Are you a wine-lover? Did you know Geneva is Switzerland’s third wine-producing canton (with over 1400 hectares)? We’re not just talking Chasselas (white) or Gamay (red), but winegrowers have also had great successes with grape varieties such as Chardonnay and Pinot Noir.
The 30th annual Caves Ouvertes (Wineries Open Day) on Saturday 20th of May 2017 (from 10am-5pm) is the perfect chance to discover wines from local vineyards and meet the wine producers in a friendly and relaxed atmosphere. Even if you’re not that much into wine, the event is a great way to explore the countryside and spend quality time with friends or family (and if you’re new to wine-tasting – read our tips for how to make the best of the experience and how to avoid looking like a dork!).
A good Vintage
The Caves Ouvertes has become an unmissable date in the canton’s calendar and draws thousands of people every year, for many of whom it is their first contact with Swiss wine. This year as many as 90 wineries will be opening their doors to present their 2016 wines, shaping up to be a highly promising vintage, along with the cask-matured wines of the 2015 vintage. Some of the bigger wineries, such as Chateau du Crest, will also be offering visitors a bite to eat and activities for children.

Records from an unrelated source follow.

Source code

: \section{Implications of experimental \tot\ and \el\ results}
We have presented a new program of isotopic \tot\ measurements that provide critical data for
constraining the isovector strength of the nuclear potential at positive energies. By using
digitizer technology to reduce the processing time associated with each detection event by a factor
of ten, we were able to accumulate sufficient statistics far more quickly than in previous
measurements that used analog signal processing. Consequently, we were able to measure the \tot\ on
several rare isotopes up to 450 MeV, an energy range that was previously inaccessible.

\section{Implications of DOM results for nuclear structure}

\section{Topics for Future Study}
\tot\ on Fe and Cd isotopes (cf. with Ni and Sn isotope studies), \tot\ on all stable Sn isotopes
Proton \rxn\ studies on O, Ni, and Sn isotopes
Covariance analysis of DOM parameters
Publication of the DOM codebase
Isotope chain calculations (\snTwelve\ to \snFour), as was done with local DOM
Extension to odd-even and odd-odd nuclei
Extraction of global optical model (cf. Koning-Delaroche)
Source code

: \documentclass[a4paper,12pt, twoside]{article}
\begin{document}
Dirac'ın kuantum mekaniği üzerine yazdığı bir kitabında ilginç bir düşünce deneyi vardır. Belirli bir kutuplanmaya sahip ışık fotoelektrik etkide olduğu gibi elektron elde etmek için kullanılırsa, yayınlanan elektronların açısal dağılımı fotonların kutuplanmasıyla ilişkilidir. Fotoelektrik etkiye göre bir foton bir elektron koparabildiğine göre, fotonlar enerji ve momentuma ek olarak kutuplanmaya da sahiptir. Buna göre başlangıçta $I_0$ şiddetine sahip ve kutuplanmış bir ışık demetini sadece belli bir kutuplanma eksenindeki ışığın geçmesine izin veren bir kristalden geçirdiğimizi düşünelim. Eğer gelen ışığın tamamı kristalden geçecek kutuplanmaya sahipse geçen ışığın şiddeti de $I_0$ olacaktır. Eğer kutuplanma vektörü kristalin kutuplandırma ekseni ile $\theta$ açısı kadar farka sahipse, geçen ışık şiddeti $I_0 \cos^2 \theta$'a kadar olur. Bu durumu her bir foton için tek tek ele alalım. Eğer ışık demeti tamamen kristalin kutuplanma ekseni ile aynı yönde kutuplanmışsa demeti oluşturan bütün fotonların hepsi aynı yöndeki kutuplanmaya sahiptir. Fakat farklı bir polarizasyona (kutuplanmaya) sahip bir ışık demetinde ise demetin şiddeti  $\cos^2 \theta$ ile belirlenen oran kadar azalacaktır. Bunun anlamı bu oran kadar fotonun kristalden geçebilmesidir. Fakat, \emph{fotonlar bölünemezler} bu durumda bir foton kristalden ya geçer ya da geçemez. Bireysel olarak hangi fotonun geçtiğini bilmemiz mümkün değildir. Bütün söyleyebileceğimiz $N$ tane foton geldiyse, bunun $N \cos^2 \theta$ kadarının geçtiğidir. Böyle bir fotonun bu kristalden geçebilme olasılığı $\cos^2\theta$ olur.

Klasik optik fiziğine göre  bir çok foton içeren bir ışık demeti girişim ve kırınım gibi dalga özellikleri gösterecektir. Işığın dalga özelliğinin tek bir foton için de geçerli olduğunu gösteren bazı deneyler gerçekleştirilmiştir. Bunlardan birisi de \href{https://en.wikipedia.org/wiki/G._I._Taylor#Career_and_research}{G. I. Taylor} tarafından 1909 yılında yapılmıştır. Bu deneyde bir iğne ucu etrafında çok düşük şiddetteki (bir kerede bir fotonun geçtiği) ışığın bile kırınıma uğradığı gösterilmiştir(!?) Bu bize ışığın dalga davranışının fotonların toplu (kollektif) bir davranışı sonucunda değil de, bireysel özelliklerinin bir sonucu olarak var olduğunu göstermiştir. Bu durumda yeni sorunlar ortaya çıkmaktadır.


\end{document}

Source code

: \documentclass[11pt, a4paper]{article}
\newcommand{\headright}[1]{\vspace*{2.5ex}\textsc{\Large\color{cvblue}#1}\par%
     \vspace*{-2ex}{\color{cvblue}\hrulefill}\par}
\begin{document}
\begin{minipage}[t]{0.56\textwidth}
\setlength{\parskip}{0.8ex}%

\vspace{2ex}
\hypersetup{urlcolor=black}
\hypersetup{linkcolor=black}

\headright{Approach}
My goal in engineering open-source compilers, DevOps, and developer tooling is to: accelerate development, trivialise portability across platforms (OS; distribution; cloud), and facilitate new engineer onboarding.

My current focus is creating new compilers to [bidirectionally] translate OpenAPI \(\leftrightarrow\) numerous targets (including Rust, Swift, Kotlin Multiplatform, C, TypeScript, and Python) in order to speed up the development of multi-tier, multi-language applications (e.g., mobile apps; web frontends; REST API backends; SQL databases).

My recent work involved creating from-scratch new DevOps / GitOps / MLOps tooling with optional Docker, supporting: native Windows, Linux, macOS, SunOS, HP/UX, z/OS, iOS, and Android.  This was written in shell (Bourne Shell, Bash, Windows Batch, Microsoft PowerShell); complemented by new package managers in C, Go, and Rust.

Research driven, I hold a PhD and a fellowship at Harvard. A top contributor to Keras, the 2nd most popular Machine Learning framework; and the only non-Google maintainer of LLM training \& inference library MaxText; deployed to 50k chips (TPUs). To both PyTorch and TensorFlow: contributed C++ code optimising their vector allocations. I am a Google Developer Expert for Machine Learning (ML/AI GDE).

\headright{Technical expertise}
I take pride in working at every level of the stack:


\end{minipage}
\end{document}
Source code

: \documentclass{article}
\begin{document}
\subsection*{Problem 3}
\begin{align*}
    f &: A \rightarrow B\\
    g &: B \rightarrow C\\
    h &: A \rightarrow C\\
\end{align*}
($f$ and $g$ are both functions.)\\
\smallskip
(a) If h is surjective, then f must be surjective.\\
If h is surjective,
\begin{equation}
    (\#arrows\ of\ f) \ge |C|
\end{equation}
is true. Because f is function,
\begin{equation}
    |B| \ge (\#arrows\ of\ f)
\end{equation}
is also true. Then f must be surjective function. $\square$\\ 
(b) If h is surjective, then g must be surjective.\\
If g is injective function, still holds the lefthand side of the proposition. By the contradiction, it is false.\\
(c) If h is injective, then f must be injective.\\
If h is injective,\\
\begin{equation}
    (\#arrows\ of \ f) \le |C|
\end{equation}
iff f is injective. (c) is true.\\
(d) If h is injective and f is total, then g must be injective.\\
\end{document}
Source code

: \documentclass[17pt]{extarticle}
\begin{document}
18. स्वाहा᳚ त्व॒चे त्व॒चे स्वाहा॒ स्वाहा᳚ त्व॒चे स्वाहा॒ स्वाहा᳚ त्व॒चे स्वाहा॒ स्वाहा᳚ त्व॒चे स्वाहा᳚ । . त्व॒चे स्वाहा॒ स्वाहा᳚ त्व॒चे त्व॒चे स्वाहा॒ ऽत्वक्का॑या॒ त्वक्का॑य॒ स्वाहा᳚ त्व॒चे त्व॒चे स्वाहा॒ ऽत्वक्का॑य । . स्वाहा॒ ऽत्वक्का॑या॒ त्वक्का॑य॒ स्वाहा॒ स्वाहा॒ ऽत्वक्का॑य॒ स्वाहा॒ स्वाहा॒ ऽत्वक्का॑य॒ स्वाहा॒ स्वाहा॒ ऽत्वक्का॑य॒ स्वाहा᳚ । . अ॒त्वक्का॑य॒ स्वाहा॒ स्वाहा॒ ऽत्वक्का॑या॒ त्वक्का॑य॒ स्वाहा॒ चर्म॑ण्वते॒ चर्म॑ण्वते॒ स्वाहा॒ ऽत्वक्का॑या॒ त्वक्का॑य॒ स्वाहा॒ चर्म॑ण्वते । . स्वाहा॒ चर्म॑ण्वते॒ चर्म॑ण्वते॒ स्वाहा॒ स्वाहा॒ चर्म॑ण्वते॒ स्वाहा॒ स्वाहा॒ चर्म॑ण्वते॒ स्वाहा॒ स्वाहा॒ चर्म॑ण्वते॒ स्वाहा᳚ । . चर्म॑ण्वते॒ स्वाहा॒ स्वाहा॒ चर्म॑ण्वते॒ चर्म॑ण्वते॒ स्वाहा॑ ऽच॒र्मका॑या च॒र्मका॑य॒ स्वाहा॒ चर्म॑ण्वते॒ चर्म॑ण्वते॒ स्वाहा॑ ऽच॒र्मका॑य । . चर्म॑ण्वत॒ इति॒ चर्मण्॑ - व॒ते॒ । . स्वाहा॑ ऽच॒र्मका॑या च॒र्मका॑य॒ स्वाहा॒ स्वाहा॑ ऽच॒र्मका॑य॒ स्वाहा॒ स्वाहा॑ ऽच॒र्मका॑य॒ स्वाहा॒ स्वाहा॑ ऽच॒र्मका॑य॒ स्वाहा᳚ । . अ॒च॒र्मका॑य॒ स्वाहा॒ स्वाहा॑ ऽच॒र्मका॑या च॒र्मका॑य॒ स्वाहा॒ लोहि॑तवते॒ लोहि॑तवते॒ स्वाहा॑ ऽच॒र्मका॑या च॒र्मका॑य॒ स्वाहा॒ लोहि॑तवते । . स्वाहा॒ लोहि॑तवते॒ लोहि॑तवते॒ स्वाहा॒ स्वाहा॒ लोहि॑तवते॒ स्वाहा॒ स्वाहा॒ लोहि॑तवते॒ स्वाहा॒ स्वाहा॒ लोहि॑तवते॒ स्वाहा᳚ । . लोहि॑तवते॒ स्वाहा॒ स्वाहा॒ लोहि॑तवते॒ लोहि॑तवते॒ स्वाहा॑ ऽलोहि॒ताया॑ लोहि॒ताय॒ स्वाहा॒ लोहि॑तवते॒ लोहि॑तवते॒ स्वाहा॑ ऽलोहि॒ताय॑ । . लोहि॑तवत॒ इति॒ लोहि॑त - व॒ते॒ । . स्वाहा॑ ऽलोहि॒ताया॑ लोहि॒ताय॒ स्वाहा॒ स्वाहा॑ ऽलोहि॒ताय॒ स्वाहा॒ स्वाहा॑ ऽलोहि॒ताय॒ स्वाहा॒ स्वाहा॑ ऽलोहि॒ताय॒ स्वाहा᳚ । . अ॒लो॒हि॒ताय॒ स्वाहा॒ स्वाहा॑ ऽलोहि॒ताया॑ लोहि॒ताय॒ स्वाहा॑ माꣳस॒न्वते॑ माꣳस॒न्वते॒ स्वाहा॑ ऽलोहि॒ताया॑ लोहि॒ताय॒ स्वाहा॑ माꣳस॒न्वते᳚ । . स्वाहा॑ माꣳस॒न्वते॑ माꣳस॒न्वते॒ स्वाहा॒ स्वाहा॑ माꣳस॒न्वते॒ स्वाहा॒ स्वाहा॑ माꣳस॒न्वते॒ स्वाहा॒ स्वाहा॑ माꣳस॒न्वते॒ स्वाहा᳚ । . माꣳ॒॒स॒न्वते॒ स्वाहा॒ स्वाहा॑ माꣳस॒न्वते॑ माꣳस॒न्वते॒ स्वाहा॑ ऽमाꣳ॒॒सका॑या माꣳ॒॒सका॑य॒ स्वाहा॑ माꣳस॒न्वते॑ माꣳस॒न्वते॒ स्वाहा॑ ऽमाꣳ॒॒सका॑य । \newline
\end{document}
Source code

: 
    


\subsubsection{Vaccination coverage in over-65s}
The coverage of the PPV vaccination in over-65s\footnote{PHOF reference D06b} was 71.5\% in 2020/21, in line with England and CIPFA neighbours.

(Do remember, though, visitors are guests on private property and wine producers are hosts, not bartenders)
Geneva has three specific wine-producing regions: Traditionally, the Mandement is the most often visited area, but wine-lovers increasingly visit the “Entre Arve et Rhône” (Lully, Bernex, Soral, etc.) and “Arve et Lac” (Jussy, Anières, Gy, etc.) regions. The event is an ideal opportunity for a stroll through the countryside and to discover the charming villages of these three regions.
To make it easy for visitors to get to and from the wineries, TPG will provide free shuttle busses to and from Geneva (one on the left bank from Vésenaz and two on the right bank to Mandement – Russin, Satigny and La Plaine. There will also be buses between villages and CFF Swiss Railways (on the Geneva-La Plaine line) with scheduled extra trains for the event. Bicycles are not recommended for travelling between villages on the day.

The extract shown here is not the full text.